[ABOUT THIS EXERCISE] For the word "Configuration", state how many lines of the records include it, with no other text.

▬▬▬▬▬▬

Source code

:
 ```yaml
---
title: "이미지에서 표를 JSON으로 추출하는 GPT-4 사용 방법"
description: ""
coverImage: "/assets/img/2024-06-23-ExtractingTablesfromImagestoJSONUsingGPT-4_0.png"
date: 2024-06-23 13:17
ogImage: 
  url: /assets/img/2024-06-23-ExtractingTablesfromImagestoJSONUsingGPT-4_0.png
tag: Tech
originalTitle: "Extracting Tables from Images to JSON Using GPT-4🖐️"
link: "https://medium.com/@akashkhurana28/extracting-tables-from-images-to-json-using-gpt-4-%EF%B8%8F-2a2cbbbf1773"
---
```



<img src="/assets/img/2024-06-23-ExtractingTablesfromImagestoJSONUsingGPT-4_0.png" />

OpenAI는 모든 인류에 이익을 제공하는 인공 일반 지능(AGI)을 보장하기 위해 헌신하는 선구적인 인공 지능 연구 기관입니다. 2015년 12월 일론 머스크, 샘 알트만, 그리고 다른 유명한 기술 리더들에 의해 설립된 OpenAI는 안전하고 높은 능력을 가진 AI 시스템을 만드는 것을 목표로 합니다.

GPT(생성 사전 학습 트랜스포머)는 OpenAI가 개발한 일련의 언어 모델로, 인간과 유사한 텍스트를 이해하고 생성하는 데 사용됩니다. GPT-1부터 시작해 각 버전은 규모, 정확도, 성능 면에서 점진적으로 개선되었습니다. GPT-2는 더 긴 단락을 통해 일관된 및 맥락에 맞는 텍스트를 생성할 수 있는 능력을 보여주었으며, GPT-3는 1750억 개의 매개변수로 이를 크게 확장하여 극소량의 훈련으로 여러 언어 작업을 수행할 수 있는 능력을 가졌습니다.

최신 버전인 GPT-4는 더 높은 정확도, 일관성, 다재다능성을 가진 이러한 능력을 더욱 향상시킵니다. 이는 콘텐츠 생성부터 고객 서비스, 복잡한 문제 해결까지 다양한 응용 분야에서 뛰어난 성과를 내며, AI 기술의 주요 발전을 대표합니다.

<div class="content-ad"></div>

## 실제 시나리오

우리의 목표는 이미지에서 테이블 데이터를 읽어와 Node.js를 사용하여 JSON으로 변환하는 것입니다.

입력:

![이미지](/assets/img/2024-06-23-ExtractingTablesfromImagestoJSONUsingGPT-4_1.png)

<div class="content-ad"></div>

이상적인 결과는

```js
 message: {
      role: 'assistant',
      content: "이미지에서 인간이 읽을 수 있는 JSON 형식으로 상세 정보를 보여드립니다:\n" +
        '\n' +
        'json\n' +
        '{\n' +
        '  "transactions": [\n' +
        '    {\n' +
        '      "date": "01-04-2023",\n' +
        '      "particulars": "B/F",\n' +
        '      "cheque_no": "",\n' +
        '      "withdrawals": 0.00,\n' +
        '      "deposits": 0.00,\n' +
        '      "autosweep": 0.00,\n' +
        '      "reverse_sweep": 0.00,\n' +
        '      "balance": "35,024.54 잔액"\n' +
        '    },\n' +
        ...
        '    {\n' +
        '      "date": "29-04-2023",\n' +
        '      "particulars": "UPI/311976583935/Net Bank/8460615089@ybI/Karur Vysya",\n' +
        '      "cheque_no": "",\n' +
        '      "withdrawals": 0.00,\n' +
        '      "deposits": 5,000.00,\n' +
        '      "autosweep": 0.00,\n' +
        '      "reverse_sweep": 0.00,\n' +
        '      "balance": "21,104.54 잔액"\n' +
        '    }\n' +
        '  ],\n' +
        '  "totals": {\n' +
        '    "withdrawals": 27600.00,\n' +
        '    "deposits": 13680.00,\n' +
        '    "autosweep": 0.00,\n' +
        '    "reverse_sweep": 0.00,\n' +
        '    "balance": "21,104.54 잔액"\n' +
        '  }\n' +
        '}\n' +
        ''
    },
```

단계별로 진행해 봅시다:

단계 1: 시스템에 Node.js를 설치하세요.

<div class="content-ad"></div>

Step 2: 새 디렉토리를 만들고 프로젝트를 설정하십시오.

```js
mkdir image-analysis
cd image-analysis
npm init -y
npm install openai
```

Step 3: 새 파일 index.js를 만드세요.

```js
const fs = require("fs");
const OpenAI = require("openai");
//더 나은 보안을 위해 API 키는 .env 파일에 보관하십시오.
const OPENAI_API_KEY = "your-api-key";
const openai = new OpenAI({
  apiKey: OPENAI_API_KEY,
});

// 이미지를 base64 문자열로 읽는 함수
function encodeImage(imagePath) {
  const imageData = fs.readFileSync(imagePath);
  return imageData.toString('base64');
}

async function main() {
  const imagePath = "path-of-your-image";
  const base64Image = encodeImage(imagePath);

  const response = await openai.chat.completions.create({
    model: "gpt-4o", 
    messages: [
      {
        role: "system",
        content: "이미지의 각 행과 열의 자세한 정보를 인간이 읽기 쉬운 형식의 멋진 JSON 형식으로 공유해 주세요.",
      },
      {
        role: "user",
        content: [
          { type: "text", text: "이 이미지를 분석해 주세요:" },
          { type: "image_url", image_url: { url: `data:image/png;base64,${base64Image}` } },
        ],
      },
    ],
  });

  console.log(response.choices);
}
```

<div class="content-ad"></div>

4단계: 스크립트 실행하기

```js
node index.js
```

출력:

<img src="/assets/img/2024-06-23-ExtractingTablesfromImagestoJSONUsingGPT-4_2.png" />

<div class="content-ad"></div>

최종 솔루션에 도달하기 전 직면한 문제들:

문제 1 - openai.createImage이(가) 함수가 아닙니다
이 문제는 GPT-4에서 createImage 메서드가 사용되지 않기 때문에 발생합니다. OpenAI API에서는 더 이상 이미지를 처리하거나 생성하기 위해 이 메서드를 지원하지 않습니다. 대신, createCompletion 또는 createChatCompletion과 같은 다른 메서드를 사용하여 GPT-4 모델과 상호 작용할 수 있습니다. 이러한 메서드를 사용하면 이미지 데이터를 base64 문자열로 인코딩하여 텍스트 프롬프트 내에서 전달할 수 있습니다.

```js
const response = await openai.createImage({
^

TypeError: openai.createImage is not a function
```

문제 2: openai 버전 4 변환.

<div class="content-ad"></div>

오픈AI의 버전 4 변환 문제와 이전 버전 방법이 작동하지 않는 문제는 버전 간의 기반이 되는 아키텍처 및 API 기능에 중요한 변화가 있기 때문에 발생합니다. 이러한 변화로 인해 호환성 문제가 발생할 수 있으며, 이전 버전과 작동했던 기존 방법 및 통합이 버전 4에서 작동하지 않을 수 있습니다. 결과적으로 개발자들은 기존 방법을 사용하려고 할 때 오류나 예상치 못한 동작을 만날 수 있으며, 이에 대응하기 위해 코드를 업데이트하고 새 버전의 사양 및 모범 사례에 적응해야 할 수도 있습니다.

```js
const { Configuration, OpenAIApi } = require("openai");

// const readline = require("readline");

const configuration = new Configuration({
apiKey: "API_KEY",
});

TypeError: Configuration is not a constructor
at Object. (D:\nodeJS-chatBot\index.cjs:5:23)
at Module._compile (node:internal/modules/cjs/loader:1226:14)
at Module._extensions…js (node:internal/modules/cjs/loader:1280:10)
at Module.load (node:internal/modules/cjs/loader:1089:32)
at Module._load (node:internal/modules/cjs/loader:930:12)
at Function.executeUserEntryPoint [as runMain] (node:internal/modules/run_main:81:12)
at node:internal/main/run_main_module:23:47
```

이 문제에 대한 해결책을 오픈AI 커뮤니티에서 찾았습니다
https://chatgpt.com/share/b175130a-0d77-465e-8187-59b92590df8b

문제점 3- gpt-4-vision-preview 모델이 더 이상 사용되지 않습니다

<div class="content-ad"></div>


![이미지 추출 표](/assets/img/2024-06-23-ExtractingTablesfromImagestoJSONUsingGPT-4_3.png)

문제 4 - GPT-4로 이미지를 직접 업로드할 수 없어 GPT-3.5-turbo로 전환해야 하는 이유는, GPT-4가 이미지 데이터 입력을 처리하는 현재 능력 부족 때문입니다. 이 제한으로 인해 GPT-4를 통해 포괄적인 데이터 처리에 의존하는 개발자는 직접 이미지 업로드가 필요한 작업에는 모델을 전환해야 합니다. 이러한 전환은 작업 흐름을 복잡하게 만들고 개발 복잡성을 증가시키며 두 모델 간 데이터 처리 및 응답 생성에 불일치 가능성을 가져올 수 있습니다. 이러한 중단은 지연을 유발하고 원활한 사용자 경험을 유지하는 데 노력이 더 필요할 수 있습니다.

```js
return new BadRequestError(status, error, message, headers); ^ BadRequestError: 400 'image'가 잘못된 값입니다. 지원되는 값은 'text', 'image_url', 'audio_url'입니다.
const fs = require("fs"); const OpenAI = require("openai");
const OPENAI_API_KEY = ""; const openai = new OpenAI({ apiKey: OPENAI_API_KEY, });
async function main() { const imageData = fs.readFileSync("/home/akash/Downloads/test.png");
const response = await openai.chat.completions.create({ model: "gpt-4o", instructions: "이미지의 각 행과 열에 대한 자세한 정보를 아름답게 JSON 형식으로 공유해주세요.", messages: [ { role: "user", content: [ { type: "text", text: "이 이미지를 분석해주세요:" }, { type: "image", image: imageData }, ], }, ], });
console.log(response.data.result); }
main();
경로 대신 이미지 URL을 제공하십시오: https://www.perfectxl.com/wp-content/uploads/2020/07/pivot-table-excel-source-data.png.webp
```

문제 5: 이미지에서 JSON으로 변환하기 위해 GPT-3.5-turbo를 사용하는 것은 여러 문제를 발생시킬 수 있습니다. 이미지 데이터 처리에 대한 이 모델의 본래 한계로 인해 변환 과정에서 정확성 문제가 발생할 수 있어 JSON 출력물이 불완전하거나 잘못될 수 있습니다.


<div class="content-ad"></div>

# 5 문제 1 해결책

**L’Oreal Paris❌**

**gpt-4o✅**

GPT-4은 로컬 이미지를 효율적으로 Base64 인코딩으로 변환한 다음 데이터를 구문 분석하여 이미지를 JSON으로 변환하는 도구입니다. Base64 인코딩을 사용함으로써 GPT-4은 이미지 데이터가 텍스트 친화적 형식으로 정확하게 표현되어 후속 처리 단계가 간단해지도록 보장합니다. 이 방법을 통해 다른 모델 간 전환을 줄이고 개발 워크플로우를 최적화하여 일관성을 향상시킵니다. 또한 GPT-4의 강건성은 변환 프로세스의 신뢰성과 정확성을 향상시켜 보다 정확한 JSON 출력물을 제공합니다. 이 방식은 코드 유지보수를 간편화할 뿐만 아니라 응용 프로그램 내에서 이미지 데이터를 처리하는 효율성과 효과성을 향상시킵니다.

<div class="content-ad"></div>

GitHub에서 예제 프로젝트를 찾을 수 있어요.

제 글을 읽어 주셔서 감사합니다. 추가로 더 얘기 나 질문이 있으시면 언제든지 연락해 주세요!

▬▬▬▬▬▬

[YOUR RESPONSE] 3